:: What is being asked ::
In the records that come next, find every line with "view". Return those lines.

_ _ _ _ _

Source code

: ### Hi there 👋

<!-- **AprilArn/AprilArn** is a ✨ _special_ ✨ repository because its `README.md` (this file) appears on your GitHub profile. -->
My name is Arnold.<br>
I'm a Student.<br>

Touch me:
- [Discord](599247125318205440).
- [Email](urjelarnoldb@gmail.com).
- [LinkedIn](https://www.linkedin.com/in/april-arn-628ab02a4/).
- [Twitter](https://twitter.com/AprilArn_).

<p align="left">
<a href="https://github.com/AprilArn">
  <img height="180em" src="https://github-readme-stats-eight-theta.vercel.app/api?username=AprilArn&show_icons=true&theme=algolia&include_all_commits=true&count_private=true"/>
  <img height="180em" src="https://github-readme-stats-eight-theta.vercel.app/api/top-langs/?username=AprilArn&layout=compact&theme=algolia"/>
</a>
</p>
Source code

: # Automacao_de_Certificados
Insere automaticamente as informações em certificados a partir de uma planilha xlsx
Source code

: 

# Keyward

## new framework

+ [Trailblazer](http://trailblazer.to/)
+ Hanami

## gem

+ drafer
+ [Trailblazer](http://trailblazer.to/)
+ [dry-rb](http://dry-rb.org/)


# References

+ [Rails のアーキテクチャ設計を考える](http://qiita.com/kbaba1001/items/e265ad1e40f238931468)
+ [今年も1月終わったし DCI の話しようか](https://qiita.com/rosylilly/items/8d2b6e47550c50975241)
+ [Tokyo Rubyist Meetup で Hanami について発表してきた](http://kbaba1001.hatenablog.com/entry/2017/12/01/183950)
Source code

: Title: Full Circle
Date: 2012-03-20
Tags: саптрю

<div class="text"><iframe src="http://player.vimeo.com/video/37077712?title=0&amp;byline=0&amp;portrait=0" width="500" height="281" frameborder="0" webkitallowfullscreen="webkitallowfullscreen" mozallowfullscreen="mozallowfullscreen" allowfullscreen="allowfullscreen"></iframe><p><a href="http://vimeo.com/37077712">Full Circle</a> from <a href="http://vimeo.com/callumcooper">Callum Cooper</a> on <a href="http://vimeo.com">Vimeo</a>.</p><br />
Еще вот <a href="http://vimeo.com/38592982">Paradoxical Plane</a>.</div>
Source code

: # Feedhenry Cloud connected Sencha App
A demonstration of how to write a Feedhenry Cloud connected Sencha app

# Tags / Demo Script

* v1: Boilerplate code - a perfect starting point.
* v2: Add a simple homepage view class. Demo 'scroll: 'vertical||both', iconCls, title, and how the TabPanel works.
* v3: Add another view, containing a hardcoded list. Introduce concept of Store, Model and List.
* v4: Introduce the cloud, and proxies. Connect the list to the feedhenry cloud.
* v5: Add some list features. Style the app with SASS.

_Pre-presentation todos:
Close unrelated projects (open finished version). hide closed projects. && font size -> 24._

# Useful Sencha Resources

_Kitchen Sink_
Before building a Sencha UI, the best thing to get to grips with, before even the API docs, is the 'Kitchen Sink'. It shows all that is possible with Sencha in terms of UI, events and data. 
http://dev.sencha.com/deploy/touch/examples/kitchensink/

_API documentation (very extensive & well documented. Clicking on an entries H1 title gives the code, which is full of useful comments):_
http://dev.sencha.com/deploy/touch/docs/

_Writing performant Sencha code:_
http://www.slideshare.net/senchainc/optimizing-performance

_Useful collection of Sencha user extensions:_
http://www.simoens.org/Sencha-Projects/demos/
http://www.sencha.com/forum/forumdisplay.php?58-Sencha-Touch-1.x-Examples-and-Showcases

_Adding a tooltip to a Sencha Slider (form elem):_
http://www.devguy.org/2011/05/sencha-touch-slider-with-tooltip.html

_ _ _ _ _

:: Solution for this task ::
* v2: Add a simple homepage view class. Demo 'scroll: 'vertical||both', iconCls, title, and how the TabPanel works.
* v3: Add another view, containing a hardcoded list. Introduce concept of Store, Model and List.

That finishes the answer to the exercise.